*What this task involves*
Span requested from the data below: the line with "- 只读：readonly" through the line with "<email>second@domain.tld</email>", both included. Give only these lines again, exactly, and leave every picture out.

*Records shown*
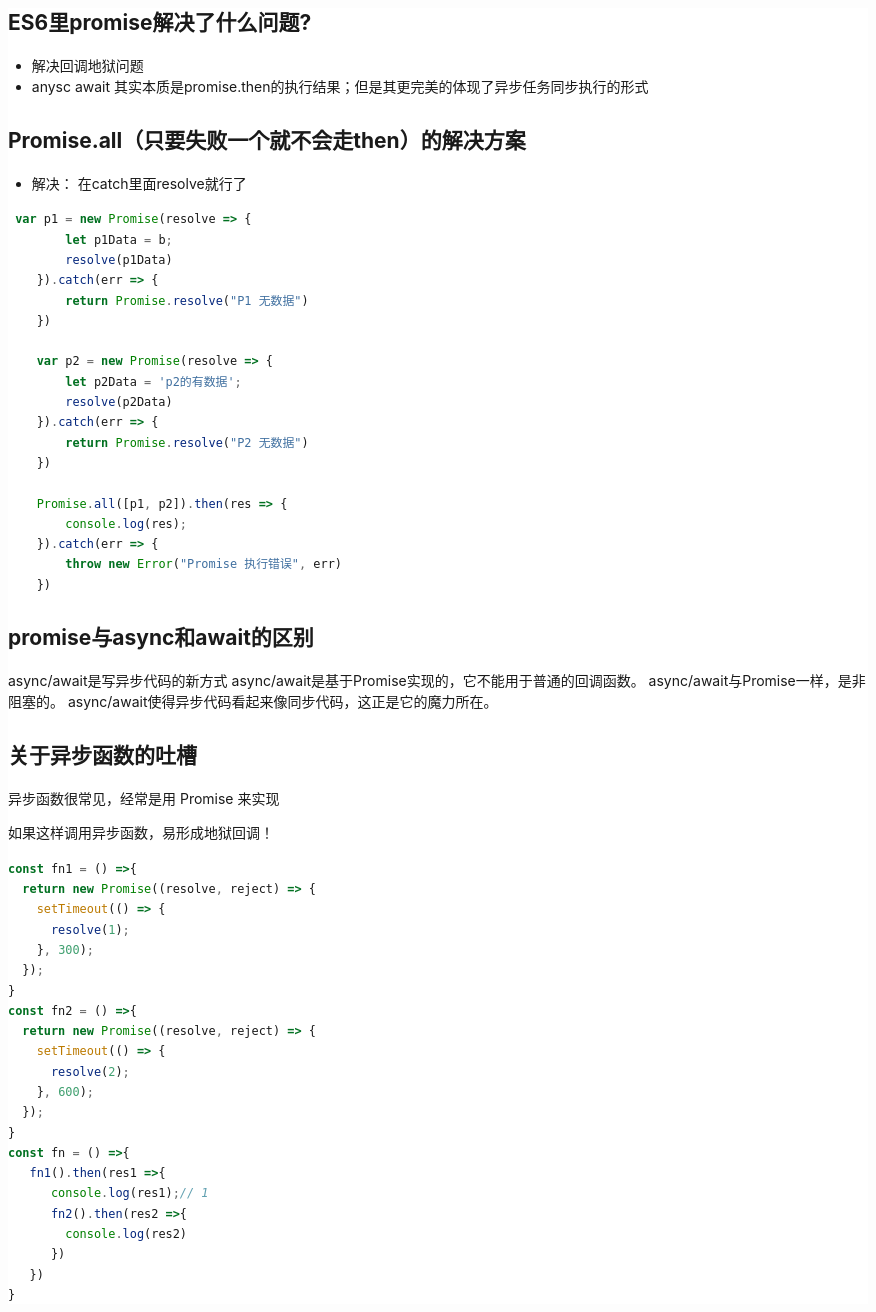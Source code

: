 ## ES6里promise解决了什么问题?
* 解决回调地狱问题
* anysc await 其实本质是promise.then的执行结果；但是其更完美的体现了异步任务同步执行的形式
## Promise.all（只要失败一个就不会走then）的解决方案
* 解决： 在catch里面resolve就行了
```js
 var p1 = new Promise(resolve => {
        let p1Data = b;
        resolve(p1Data)
    }).catch(err => {
        return Promise.resolve("P1 无数据")
    })

    var p2 = new Promise(resolve => {
        let p2Data = 'p2的有数据';
        resolve(p2Data)
    }).catch(err => {
        return Promise.resolve("P2 无数据")
    })

    Promise.all([p1, p2]).then(res => {
        console.log(res);
    }).catch(err => {
        throw new Error("Promise 执行错误", err)
    })
```

## promise与async和await的区别

async/await是写异步代码的新方式
async/await是基于Promise实现的，它不能用于普通的回调函数。
async/await与Promise一样，是非阻塞的。
async/await使得异步代码看起来像同步代码，这正是它的魔力所在。
## 关于异步函数的吐槽
异步函数很常见，经常是用 Promise 来实现

如果这样调用异步函数，易形成地狱回调！
```js
const fn1 = () =>{
  return new Promise((resolve, reject) => {
    setTimeout(() => {
      resolve(1);
    }, 300);
  });
}
const fn2 = () =>{
  return new Promise((resolve, reject) => {
    setTimeout(() => {
      resolve(2);
    }, 600);
  });
}
const fn = () =>{
   fn1().then(res1 =>{
      console.log(res1);// 1
      fn2().then(res2 =>{
        console.log(res2)
      })
   })
}
```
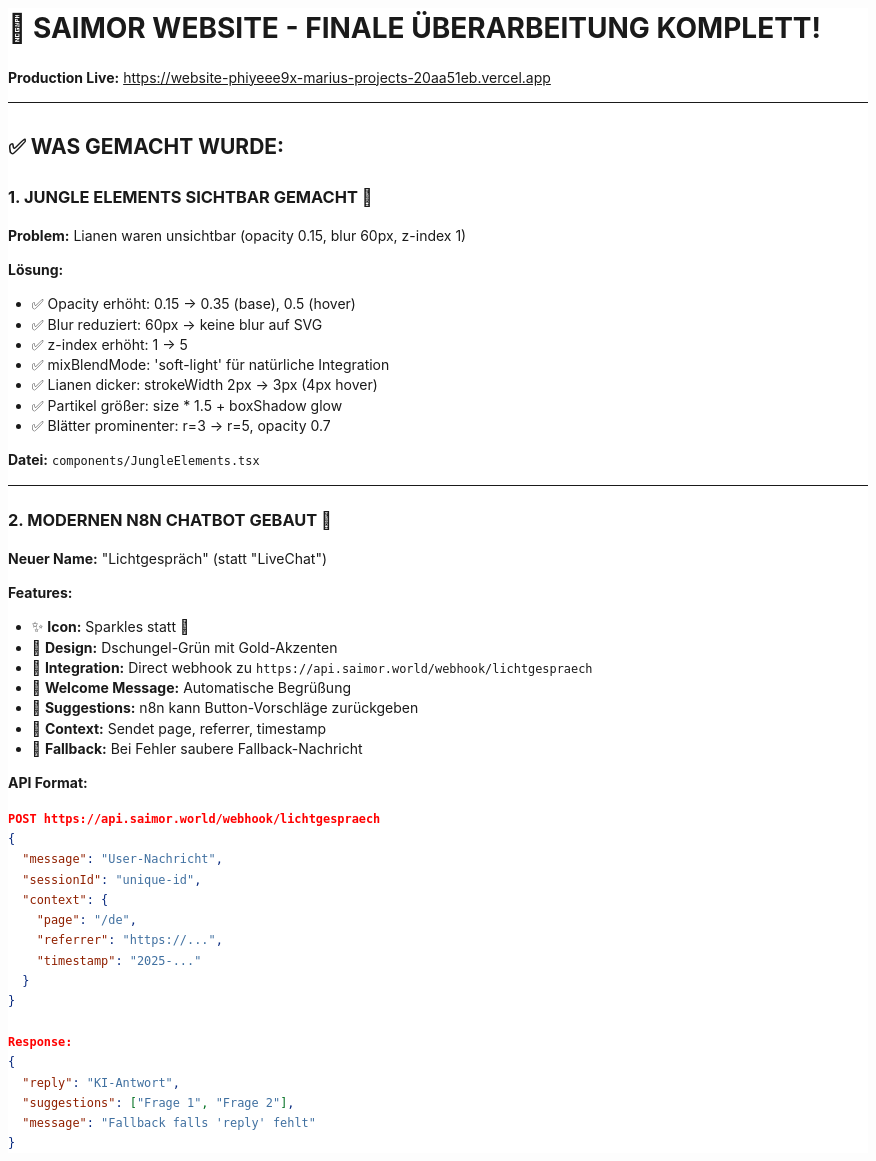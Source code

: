 # 🎉 SAIMOR WEBSITE - FINALE ÜBERARBEITUNG KOMPLETT!

**Production Live:** https://website-phiyeee9x-marius-projects-20aa51eb.vercel.app

---

## ✅ WAS GEMACHT WURDE:

### 1. **JUNGLE ELEMENTS SICHTBAR GEMACHT** 🌿
**Problem:** Lianen waren unsichtbar (opacity 0.15, blur 60px, z-index 1)

**Lösung:**
- ✅ Opacity erhöht: 0.15 → 0.35 (base), 0.5 (hover)
- ✅ Blur reduziert: 60px → keine blur auf SVG
- ✅ z-index erhöht: 1 → 5
- ✅ mixBlendMode: 'soft-light' für natürliche Integration
- ✅ Lianen dicker: strokeWidth 2px → 3px (4px hover)
- ✅ Partikel größer: size * 1.5 + boxShadow glow
- ✅ Blätter prominenter: r=3 → r=5, opacity 0.7

**Datei:** `components/JungleElements.tsx`

---

### 2. **MODERNEN N8N CHATBOT GEBAUT** 🤖
**Neuer Name:** "Lichtgespräch" (statt "LiveChat")

**Features:**
- ✨ **Icon:** Sparkles statt 💬
- 🎨 **Design:** Dschungel-Grün mit Gold-Akzenten
- 📡 **Integration:** Direct webhook zu `https://api.saimor.world/webhook/lichtgespraech`
- 💬 **Welcome Message:** Automatische Begrüßung
- 🔮 **Suggestions:** n8n kann Button-Vorschläge zurückgeben
- 🎯 **Context:** Sendet page, referrer, timestamp
- 🔄 **Fallback:** Bei Fehler saubere Fallback-Nachricht

**API Format:**
```json
POST https://api.saimor.world/webhook/lichtgespraech
{
  "message": "User-Nachricht",
  "sessionId": "unique-id",
  "context": {
    "page": "/de",
    "referrer": "https://...",
    "timestamp": "2025-..."
  }
}

Response:
{
  "reply": "KI-Antwort",
  "suggestions": ["Frage 1", "Frage 2"],
  "message": "Fallback falls 'reply' fehlt"
}
```
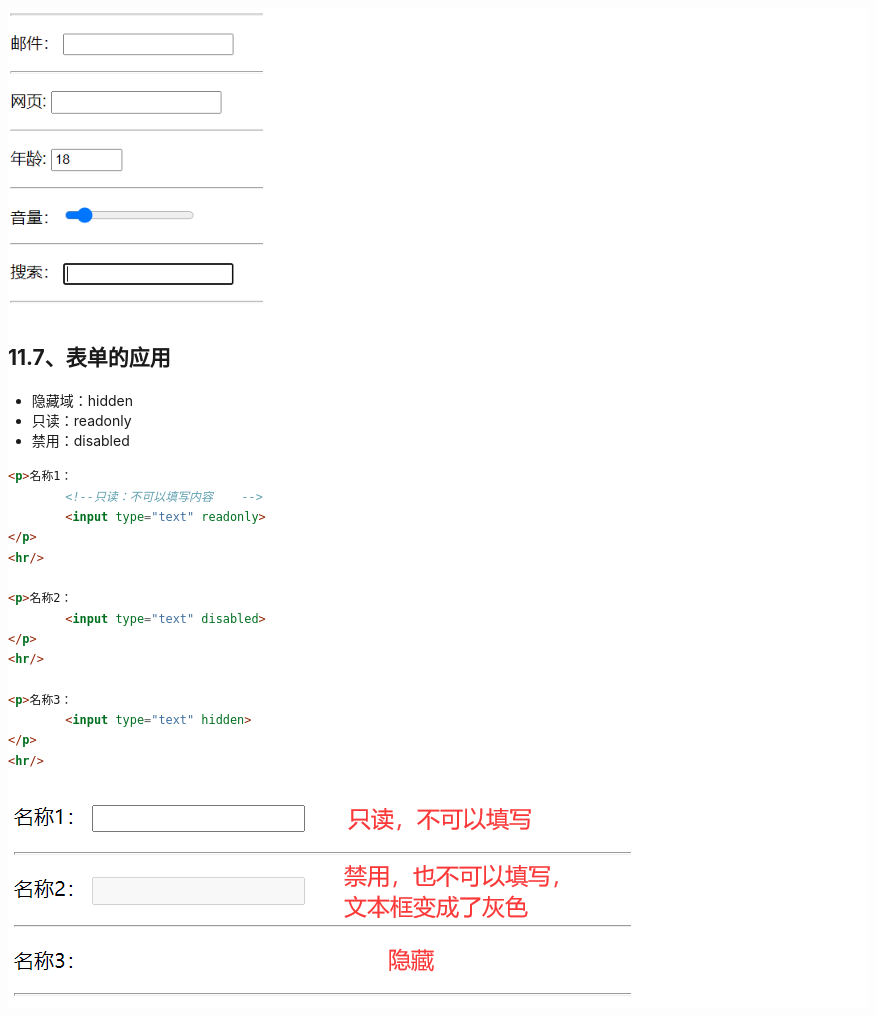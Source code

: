 <img src="HTML5.assets/image-20220120204150357.png" alt="image-20220120204150357" style="zoom:80%;" />

## 11.7、表单的应用

- 隐藏域：hidden
- 只读：readonly
- 禁用：disabled

```html
<p>名称1：
        <!--只读：不可以填写内容    -->
        <input type="text" readonly>
</p>
<hr/>

<p>名称2：
        <input type="text" disabled>
</p>
<hr/>

<p>名称3：
        <input type="text" hidden>
</p>
<hr/>
```

![image-20220120205236155](HTML5.assets/image-20220120205236155.png)
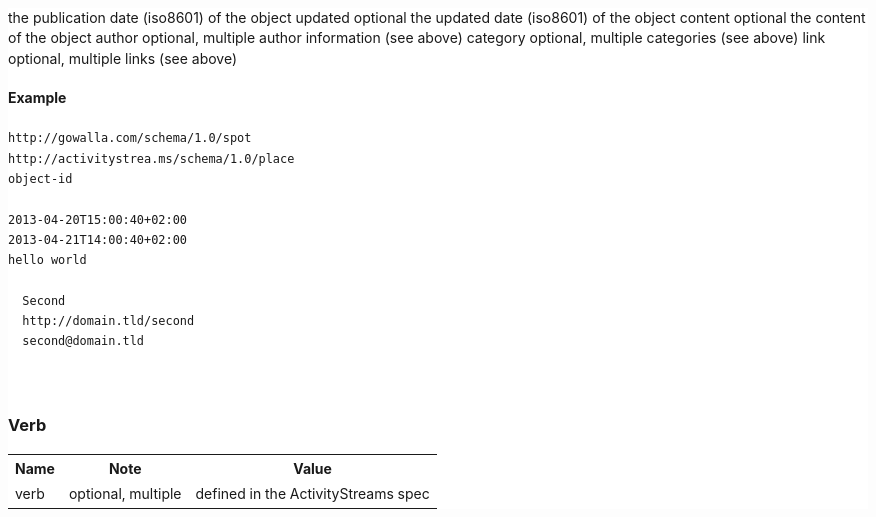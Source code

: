   <td>the publication date (iso8601) of the object</td>
</tr>
<tr>
  <td>updated</td>
  <td>optional</td>
  <td>the updated date (iso8601) of the object</td>
</tr>
<tr>
  <td>content</td>
  <td>optional</td>
  <td>the content of the object</td>
</tr>
<tr>
  <td>author</td>
  <td>optional, multiple</td>
  <td>author information (see above)</td>
</tr>
<tr>
  <td>category</td>
  <td>optional, multiple</td>
  <td>categories (see above)</td>
</tr>
<tr>
  <td>link</td>
  <td>optional, multiple</td>
  <td>links (see above)</td>
</tr>
</table>

#### Example

<pre class="language-markup"><code><as:object-type>http://gowalla.com/schema/1.0/spot</as:object-type>
<as:object-type>http://activitystrea.ms/schema/1.0/place</as:object-type>
<id>object-id</id>
<title>Title of the Object</title>
<published>2013-04-20T15:00:40+02:00</published>
<updated>2013-04-21T14:00:40+02:00</updated>
<content>hello world</content>
<author>
  <name>Second</name>
  <uri>http://domain.tld/second</uri>
  <email>second@domain.tld</email>
</author>
<link type="text/html" title="" href="http://domain.tld/object/2" rel="alternate"/>
<link type="text/html" title="" href="http://domain.tld/object/2" rel="alternate"/></code></pre>

### Verb

<table class="table table-striped table-condensed table-responsive">
<tr>
  <th>Name</th>
  <th>Note</th>
  <th>Value</th>
</tr>
<tr>
  <td>verb</td>
  <td>optional, multiple</td>
  <td>defined in the ActivityStreams spec</td>
</tr>
</table>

*Exercise response*
- 只读：readonly
- 禁用：disabled

```html
<p>名称1：
        <!--只读：不可以填写内容    -->
        <input type="text" readonly>
</p>
<hr/>

<p>名称2：
        <input type="text" disabled>
</p>
<hr/>

<p>名称3：
        <input type="text" hidden>
</p>
<hr/>
```

![image-20220120205236155](HTML5.assets/image-20220120205236155.png)
Source code

:   <td>the publication date (iso8601) of the object</td>
</tr>
<tr>
  <td>updated</td>
  <td>optional</td>
  <td>the updated date (iso8601) of the object</td>
</tr>
<tr>
  <td>content</td>
  <td>optional</td>
  <td>the content of the object</td>
</tr>
<tr>
  <td>author</td>
  <td>optional, multiple</td>
  <td>author information (see above)</td>
</tr>
<tr>
  <td>category</td>
  <td>optional, multiple</td>
  <td>categories (see above)</td>
</tr>
<tr>
  <td>link</td>
  <td>optional, multiple</td>
  <td>links (see above)</td>
</tr>
</table>

#### Example

<pre class="language-markup"><code><as:object-type>http://gowalla.com/schema/1.0/spot</as:object-type>
<as:object-type>http://activitystrea.ms/schema/1.0/place</as:object-type>
<id>object-id</id>
<title>Title of the Object</title>
<published>2013-04-20T15:00:40+02:00</published>
<updated>2013-04-21T14:00:40+02:00</updated>
<content>hello world</content>
<author>
  <name>Second</name>
  <uri>http://domain.tld/second</uri>
  <email>second@domain.tld</email>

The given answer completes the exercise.